Vor 40 Jahren galt ich als „Kommunist“ und damit als „Staatsfeind“, weil ich mich gegen einen autoritären Saat wendete. Heute gelte ich als „Nazi“, weil ich immer noch gegen einen autoritären Staat rebelliere (Anm.: nicht revoltiere). Im Übrigen, und das muß mal mit aller Deutlichkeit gesagt werden, ist das Tragen eines „Irokesenschnitts“ durch einen alten weißen Mann knallharte kulturelle Aneignung („cultural appropriation“), welch eine koloniale Ausbeutung des Erbes der Haudenosaunee zwecks Selbstdarstellung – ein „Landing Strip“ im Intimbereich sei Herrn Lobo indessen freigestellt, aber so ein „Landing Strip“ ist i.d.R. nicht sichtbar und deshab der Selbstpräsentation nicht dienlich. – Ich bin freiwillig geimpft, Booster am 29.12.2021, und noch halte ich still, bei einer Pflicht werde ich, wie anno 1848/49 meine Badischen Ahnen, auf die Barrikaden gehen.

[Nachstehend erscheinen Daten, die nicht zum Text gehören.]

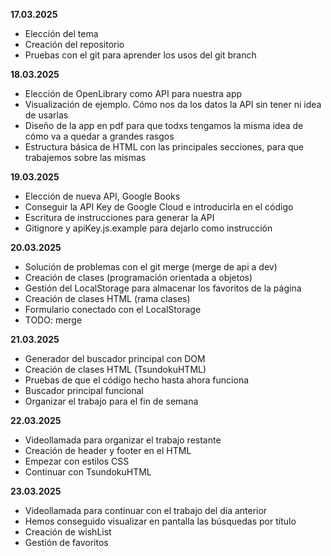 **17.03.2025**
- Elección del tema
- Creación del repositorio
- Pruebas con el git para aprender los usos del git branch

**18.03.2025**
- Elección de OpenLibrary como API para nuestra app
- Visualización de ejemplo. Cómo nos da los datos la API sin tener ni idea de usarlas
- Diseño de la app en pdf para que todxs tengamos la misma idea de cómo va a quedar a grandes rasgos
- Estructura básica de HTML con las principales secciones, para que trabajemos sobre las mismas

**19.03.2025**
- Elección de nueva API, Google Books
- Conseguir la API Key de Google Cloud e introducirla en el código
- Escritura de instrucciones para generar la API
- Gitignore y apiKey.js.example para dejarlo como instrucción

**20.03.2025**
- Solución de problemas con el git merge (merge de api a dev)
- Creación de clases (programación orientada a objetos)
- Gestión del LocalStorage para almacenar los favoritos de la página
- Creación de clases HTML (rama clases)
- Formulario conectado con el LocalStorage
- TODO: merge

**21.03.2025**
- Generador del buscador principal con DOM
- Creación de clases HTML (TsundokuHTML)
- Pruebas de que el código hecho hasta ahora funciona
- Buscador principal funcional
- Organizar el trabajo para el fin de semana

**22.03.2025**
- Videollamada para organizar el trabajo restante
- Creación de header y footer en el HTML
- Empezar con estilos CSS
- Continuar con TsundokuHTML

**23.03.2025**
- Videollamada para continuar con el trabajo del día anterior
- Hemos conseguido visualizar en pantalla las búsquedas por título
- Creación de wishList
- Gestión de favoritos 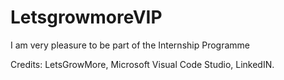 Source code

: # LetsgrowmoreVIP
I am very pleasure to be part of the Internship Programme

Credits:
LetsGrowMore,
Microsoft Visual Code Studio,
LinkedIN.
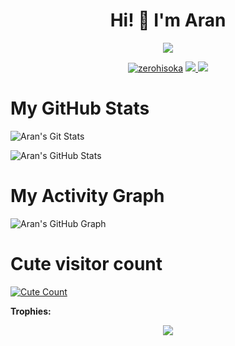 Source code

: <h1 align="center">Hi! 👋 I'm Aran</h1>
</p>
<p align="center">
<img src="https://readme-typing-svg.herokuapp.com?color=1C71FA&width=420&lines=A+Passionate+Developer+From+India%E2%9C%8C%EF%B8%8F;Working+In+Mystic+Network%E2%9D%A4%EF%B8%8F">
</p>
<p align="center">
  <a href="https://t.me/AranSenpai"><img src="https://telegra.ph/file/a000232a6d48219e8131c.jpg" alt="zerohisoka"></a>
  
  
  
  <a href="https://telegram.me/AranSenpai">
    <img src="https://img.shields.io/badge/Telegram-grey?style=for-the-badge&logo=telegram"/>
  </a>  
 </a>
  <a href="https://github.com/Aran-Sama">
    <img src="https://img.shields.io/github/followers/Aran-Sama?label=GitHub&logo=github&style=for-the-badge&color=blue"/>
  </a>

# My GitHub Stats

![Aran's Git Stats](https://github-readme-stats.vercel.app/api?username=Aran-Sama&include_all_commits=true&count_private=true&theme=tokyonight)

![Aran's GitHub Stats](https://github-readme-streak-stats.herokuapp.com?user=Aran-Sama&theme=tokyonight)

# My Activity Graph


![Aran's GitHub Graph](https://activity-graph.herokuapp.com/graph?username=Aran-Sama&custom_title=My%20Graph&bg_color=241731&line=f20f80&color=f52f91&point=fdf5ea&hide_border=true&area=false&area_color=fdf5ea)
# Cute visitor count
<a href="https://t.me/AranSenpai"><img alt="Cute Count" src="https://count.getloli.com/get/@Aran-Sama?theme=rule34" /></a>

**Trophies:**  
<div align="center"><img src="https://github-profile-trophy.vercel.app/?username=Aran-Sama&theme=dracula&count_private=true"></div>
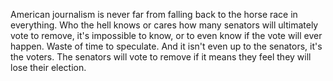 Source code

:American journalism is never far from falling back to the horse race in everything. Who the hell knows or cares how many senators will ultimately vote to remove, it's impossible to know, or to even know if the vote will ever happen. Waste of time to speculate. And it isn't even up to the senators, it's the voters. The senators will vote to remove if it means they feel they will lose their election. 
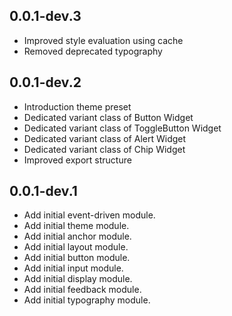 ## 0.0.1-dev.3

- Improved style evaluation using cache
- Removed deprecated typography

## 0.0.1-dev.2

- Introduction theme preset
- Dedicated variant class of Button Widget
- Dedicated variant class of ToggleButton Widget
- Dedicated variant class of Alert Widget
- Dedicated variant class of Chip Widget
- Improved export structure

## 0.0.1-dev.1

- Add initial event-driven module.
- Add initial theme module.
- Add initial anchor module.
- Add initial layout module.
- Add initial button module.
- Add initial input module.
- Add initial display module.
- Add initial feedback module.
- Add initial typography module.

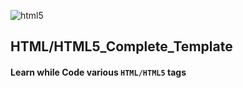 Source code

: ![html5](https://user-images.githubusercontent.com/34129569/41225065-94ca3542-6d8b-11e8-820f-a770a4615dba.png)


## HTML/HTML5_Complete_Template
#### Learn while Code various `HTML/HTML5` tags
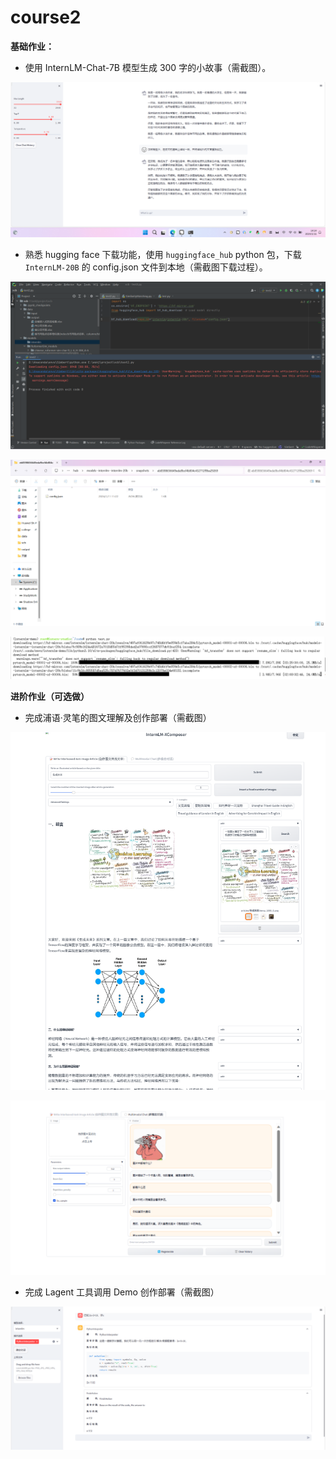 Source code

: # course2&#x20;

**基础作业：**

-   使用 InternLM-Chat-7B 模型生成 300 字的小故事（需截图）。

![](image/image_n4U2CfFmPo.png)

-   熟悉 hugging face 下载功能，使用 `huggingface_hub` python 包，下载 `InternLM-20B` 的 config.json 文件到本地（需截图下载过程）。

![](image/image_Ltr7EYccCE.png)

![](image/image_1K0G0K69Dr.png)

![](image/image_IuFkxnYWE6.png)

**进阶作业（可选做）**

-   完成浦语·灵笔的图文理解及创作部署（需截图）

![](image/image_DyUkWRyEnz.png)

![](image/image_UaLSQwQWni.png)

-   完成 Lagent 工具调用 Demo 创作部署（需截图）

![](image/image_ZaFolwobQM.png)
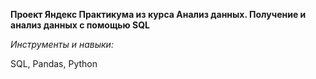 **Проект Яндекс Практикума из курса Анализ данных. Получение и анализ данных с помощью SQL**

*Инструменты и навыки:*

SQL, Pandas, Python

Schon die Geißelung des Querdenkens sollte einen stutzig machen. Doch „Denkpest“ ist wirklich eine ganz dumme und unglückliche Wortschöpfung. Doch es offenbart eben sehr gut, dass den selbsternannten Linken eigenständiges Denken ein Dorn im Auge ist. Man hat gefälligst ihrer widersprüchlichen, doppelmoralischen Ideologie zu folgen. Grade weil das gesamte Corona-Narrativ, das von Politikern und Mainstreammedien uns seit zwei Jahren erbarmungslos eingetrichtert wird, so dermaßen brüchig und unlogisch an ganz vielen Stellen ist und die Proteste immer mehr werden, wissen sich die Figuren, die das Narrativ vertreten, schon gar nicht mehr anders zu helfen, als das Denken selbst anzugreifen.

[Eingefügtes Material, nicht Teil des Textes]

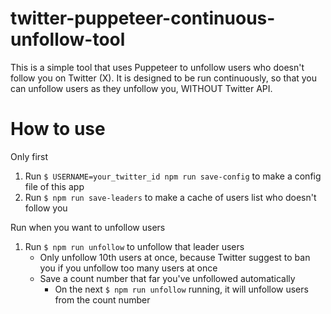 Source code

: # twitter-puppeteer-continuous-unfollow-tool

This is a simple tool that uses Puppeteer to unfollow users who doesn't follow you on Twitter (X).
It is designed to be run continuously, so that you can unfollow users as they unfollow you,
WITHOUT Twitter API.

# How to use

Only first

1. Run `$ USERNAME=your_twitter_id npm run save-config` to make a config file of this app
1. Run `$ npm run save-leaders` to make a cache of users list who doesn't follow you

Run when you want to unfollow users

1. Run `$ npm run unfollow` to unfollow that leader users
    - Only unfollow 10th users at once, because Twitter suggest to ban you if you unfollow too many users at once
    - Save a count number that far you've unfollowed automatically
        - On the next `$ npm run unfollow` running, it will unfollow users from the count number

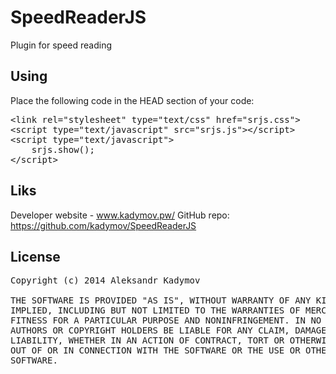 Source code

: SpeedReaderJS
=============

Plugin for speed reading

Using
-----

Place the following code in the HEAD section of your code:
<pre>
&lt;link rel=&quot;stylesheet&quot; type=&quot;text/css&quot; href=&quot;srjs.css&quot;&gt;
&lt;script type=&quot;text/javascript&quot; src=&quot;srjs.js&quot;&gt;&lt;/script&gt;
&lt;script type=&quot;text/javascript&quot;&gt;
    srjs.show();
&lt;/script&gt;</pre>
  
Liks
----

Developer website - www.kadymov.pw/
GitHub repo: https://github.com/kadymov/SpeedReaderJS

License
-------
<pre>
Copyright (c) 2014 Aleksandr Kadymov

THE SOFTWARE IS PROVIDED "AS IS", WITHOUT WARRANTY OF ANY KIND, EXPRESS OR
IMPLIED, INCLUDING BUT NOT LIMITED TO THE WARRANTIES OF MERCHANTABILITY,
FITNESS FOR A PARTICULAR PURPOSE AND NONINFRINGEMENT. IN NO EVENT SHALL THE
AUTHORS OR COPYRIGHT HOLDERS BE LIABLE FOR ANY CLAIM, DAMAGES OR OTHER
LIABILITY, WHETHER IN AN ACTION OF CONTRACT, TORT OR OTHERWISE, ARISING FROM,
OUT OF OR IN CONNECTION WITH THE SOFTWARE OR THE USE OR OTHER DEALINGS IN THE
SOFTWARE.</pre>
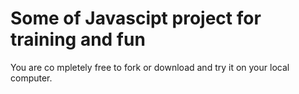 # Some of Javascipt project for training and fun

You are co mpletely free to fork or download and try it on your local computer. 

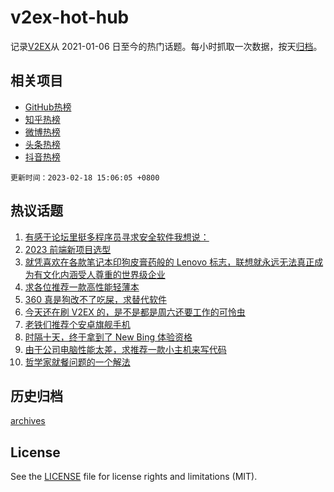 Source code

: # v2ex-hot-hub

 记录[V2EX](https://www.v2ex.com/)从 2021-01-06 日至今的热门话题。每小时抓取一次数据，按天[归档](archives)。
 
 ## 相关项目

- [GitHub热榜](https://github.com/snaildev/github-hot-hub)
- [知乎热榜](https://github.com/snaildev/zhihu-hot-hub)
- [微博热榜](https://github.com/snaildev/weibo-hot-hub)
- [头条热榜](https://github.com/snaildev/toutiao-hot-hub)
- [抖音热榜](https://github.com/snaildev/douyin-hot-hub)


 `更新时间：2023-02-18 15:06:05 +0800`

## 热议话题

1. [有感于论坛里挺多程序员寻求安全软件我想说：](https://www.v2ex.com/t/916977)
1. [2023 前端新项目选型](https://www.v2ex.com/t/916984)
1. [就凭喜欢在各款笔记本印狗皮膏药般的 Lenovo 标志，联想就永远无法真正成为有文化内涵受人尊重的世界级企业](https://www.v2ex.com/t/916980)
1. [求各位推荐一款高性能轻薄本](https://www.v2ex.com/t/917060)
1. [360 真是狗改不了吃屎，求替代软件](https://www.v2ex.com/t/916963)
1. [今天还在刷 V2EX 的，是不是都是周六还要工作的可怜虫](https://www.v2ex.com/t/917154)
1. [老铁们推荐个安卓旗舰手机](https://www.v2ex.com/t/916998)
1. [时隔十天，终于拿到了 New Bing 体验资格](https://www.v2ex.com/t/917107)
1. [由于公司电脑性能太差，求推荐一款小主机来写代码](https://www.v2ex.com/t/917008)
1. [哲学家就餐问题的一个解法](https://www.v2ex.com/t/917039)

## 历史归档

[archives](archives)

## License

See the [LICENSE](LICENSE) file for license rights and limitations (MIT).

Die Lobotomie hatte ihre goldene Zeit von 1936 bis 1950, also in der ersten globalfaschistischen Phase des „Westens“. Die erste Weltwirtschaftskrise die von systemrelavanten Banken „des Westens“ verursacht wurde und globale Verarmung und Verunsicherung brachte, hatte im Gefolge eine expolsionsartige Verbreitung psychischer Störungen. Da kam die Lobotomie – 1936 nur wenige Jahre später – gerade rechtzeitig. Der zweite globalfaschistische Schub braucht neue Verfahren. Wahrscheinlich kommen die auch gerade rechtzeitig. Es wird sich wahrscheinlich um pharmazeutische, gentechnologische und mikrochirurgische Interventionen handeln. So etwas Steinzeitliches, wie die Lobotomie, die schon die alten Ägypter nach Heuschreckenplagen angewendet haben könnten, will sich das dekadente Spätrom nicht nachsagen lassen. Nicht dass man noch die Hieroglyphen wieder löschen muss. Sowas ist immer ein untrügliches Zeichen des Niederganges, sei es der Einfall der Seevölker oder der Great Reset. Der einzige konstante Faktor ist der Name Warburg. Die Lehmann Brothers kommen und gehen, aber die Warburgs bleiben! Und einige andere Namen auch.
Alles Geisterfahrer außer Sascha Lobo. Bravo! So wird noch dem Dümmsten klar, wo die Politik und ihre Presse eigentlich hinwollen.
Es fängt immer an mit Lobo. Und dann kommt Tommi.